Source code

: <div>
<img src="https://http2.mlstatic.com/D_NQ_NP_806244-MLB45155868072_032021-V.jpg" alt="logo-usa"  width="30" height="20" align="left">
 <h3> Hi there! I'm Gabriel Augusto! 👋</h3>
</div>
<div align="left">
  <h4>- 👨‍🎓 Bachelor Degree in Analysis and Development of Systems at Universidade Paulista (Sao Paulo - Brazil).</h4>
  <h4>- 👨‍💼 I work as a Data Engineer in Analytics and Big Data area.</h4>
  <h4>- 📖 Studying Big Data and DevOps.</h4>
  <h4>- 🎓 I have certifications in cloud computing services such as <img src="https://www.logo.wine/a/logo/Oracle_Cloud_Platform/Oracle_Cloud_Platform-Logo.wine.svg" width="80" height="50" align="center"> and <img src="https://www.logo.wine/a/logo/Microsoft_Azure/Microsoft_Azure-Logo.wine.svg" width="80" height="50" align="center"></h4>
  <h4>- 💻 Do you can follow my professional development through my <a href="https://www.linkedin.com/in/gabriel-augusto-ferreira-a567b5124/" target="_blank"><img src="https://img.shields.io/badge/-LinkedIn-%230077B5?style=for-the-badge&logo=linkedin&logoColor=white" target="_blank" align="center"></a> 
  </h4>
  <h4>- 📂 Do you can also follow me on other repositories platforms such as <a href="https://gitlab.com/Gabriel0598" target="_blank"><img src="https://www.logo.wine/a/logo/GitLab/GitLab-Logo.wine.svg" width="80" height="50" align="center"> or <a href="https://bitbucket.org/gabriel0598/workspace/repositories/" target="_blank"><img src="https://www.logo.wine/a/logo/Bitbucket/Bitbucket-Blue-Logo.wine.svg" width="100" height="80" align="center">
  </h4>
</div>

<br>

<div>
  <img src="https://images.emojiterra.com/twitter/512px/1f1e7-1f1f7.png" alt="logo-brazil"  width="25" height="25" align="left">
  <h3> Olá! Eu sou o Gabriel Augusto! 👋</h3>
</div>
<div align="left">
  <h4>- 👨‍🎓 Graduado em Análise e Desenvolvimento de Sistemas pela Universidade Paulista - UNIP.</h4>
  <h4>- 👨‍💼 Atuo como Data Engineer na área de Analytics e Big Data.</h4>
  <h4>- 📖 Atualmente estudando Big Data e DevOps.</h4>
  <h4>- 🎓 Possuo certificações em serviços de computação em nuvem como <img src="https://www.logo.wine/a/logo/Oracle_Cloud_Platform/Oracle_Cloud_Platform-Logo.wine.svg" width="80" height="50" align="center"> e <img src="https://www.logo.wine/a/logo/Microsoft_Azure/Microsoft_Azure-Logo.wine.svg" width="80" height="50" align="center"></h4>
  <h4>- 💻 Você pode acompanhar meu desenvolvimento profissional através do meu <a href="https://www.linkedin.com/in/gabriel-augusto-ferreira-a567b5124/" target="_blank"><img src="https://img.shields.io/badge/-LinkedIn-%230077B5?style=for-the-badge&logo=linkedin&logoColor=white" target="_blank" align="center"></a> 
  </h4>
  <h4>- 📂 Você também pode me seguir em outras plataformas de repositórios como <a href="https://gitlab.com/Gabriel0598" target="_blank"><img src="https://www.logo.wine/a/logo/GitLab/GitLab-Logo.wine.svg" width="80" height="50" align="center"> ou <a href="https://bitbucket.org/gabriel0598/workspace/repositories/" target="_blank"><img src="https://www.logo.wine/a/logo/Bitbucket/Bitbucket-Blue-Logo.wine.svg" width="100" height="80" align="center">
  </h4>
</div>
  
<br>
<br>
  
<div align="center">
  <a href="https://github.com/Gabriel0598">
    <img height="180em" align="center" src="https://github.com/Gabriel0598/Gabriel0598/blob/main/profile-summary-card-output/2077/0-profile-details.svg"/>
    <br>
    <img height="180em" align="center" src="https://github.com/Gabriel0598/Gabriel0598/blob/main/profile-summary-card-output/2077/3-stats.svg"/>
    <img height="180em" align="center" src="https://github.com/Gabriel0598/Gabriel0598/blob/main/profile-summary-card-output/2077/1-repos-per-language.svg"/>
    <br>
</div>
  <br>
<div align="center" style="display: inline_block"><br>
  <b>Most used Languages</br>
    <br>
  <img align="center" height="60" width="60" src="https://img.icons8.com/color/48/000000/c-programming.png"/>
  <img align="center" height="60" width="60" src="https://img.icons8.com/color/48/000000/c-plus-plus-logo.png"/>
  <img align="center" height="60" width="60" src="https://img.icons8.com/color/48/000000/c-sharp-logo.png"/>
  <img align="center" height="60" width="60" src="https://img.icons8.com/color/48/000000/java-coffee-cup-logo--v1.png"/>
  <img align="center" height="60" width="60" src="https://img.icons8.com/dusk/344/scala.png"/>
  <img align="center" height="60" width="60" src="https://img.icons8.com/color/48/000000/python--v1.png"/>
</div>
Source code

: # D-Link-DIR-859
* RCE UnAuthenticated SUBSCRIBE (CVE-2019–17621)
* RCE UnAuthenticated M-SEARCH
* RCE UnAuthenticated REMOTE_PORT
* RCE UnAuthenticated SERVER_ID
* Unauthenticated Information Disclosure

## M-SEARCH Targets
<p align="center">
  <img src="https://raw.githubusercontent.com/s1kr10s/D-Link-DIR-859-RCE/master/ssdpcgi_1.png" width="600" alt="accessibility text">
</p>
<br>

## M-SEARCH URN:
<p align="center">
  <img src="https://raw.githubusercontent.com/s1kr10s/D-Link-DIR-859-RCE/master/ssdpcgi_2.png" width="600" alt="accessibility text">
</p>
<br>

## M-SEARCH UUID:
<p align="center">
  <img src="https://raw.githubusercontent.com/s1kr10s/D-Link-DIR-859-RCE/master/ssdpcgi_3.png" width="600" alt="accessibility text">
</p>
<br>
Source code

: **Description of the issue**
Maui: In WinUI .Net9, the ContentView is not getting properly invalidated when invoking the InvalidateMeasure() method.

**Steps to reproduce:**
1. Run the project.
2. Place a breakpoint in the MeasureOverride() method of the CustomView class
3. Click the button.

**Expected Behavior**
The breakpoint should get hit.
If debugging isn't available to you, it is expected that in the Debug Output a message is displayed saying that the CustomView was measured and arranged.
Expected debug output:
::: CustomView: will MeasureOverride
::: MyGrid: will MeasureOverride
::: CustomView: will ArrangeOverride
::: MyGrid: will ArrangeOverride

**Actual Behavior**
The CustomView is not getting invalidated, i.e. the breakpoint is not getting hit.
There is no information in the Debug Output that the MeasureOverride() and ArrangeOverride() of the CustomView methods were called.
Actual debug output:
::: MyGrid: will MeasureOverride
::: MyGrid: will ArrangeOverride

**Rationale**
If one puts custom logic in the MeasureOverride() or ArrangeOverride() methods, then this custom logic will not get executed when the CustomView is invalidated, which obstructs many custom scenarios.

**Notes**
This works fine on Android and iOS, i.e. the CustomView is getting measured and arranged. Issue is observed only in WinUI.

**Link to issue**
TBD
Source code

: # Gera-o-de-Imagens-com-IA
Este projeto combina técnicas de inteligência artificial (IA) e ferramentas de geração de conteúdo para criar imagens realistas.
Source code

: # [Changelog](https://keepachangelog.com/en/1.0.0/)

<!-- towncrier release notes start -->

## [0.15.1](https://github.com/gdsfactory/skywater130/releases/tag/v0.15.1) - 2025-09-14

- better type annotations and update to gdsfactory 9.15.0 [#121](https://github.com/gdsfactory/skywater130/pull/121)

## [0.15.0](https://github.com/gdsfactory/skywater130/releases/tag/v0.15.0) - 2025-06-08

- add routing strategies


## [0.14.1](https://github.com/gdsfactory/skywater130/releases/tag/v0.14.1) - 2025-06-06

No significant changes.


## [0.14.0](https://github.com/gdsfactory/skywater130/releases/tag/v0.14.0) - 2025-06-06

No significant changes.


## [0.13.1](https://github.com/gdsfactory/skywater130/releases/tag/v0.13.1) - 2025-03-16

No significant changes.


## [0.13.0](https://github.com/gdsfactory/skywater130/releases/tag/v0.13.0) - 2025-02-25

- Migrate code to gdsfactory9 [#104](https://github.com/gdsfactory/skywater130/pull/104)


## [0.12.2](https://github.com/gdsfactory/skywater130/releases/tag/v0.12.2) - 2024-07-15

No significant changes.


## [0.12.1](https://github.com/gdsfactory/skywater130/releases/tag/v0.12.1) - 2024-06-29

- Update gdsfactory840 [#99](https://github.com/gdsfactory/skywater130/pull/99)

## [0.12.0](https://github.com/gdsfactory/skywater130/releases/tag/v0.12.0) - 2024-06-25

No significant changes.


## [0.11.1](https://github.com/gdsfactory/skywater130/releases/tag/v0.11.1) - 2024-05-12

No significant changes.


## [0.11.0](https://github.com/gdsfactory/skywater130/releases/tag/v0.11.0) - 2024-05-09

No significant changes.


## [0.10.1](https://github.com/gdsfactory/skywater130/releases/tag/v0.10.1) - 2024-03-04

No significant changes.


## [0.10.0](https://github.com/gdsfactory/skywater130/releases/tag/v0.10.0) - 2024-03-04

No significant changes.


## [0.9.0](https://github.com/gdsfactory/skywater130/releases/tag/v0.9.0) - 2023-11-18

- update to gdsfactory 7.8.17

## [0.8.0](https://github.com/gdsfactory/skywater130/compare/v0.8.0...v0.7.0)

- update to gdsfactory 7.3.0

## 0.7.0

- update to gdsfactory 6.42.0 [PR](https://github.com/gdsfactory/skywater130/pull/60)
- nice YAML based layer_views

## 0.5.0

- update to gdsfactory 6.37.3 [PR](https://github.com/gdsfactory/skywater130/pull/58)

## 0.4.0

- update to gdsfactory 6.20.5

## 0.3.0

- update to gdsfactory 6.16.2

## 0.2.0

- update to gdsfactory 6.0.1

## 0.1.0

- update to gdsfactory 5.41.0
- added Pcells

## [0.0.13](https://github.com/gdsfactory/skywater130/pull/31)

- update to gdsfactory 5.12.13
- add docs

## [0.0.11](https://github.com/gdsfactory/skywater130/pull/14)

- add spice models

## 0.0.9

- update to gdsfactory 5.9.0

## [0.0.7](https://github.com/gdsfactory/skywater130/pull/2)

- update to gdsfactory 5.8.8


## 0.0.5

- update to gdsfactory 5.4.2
-----
__Exercise description__.
Every line above carrying the word "Engineer" needs to be shown.

__Completed task__.
  <h4>- 👨‍💼 I work as a Data Engineer in Analytics and Big Data area.</h4>
  <h4>- 👨‍💼 Atuo como Data Engineer na área de Analytics e Big Data.</h4>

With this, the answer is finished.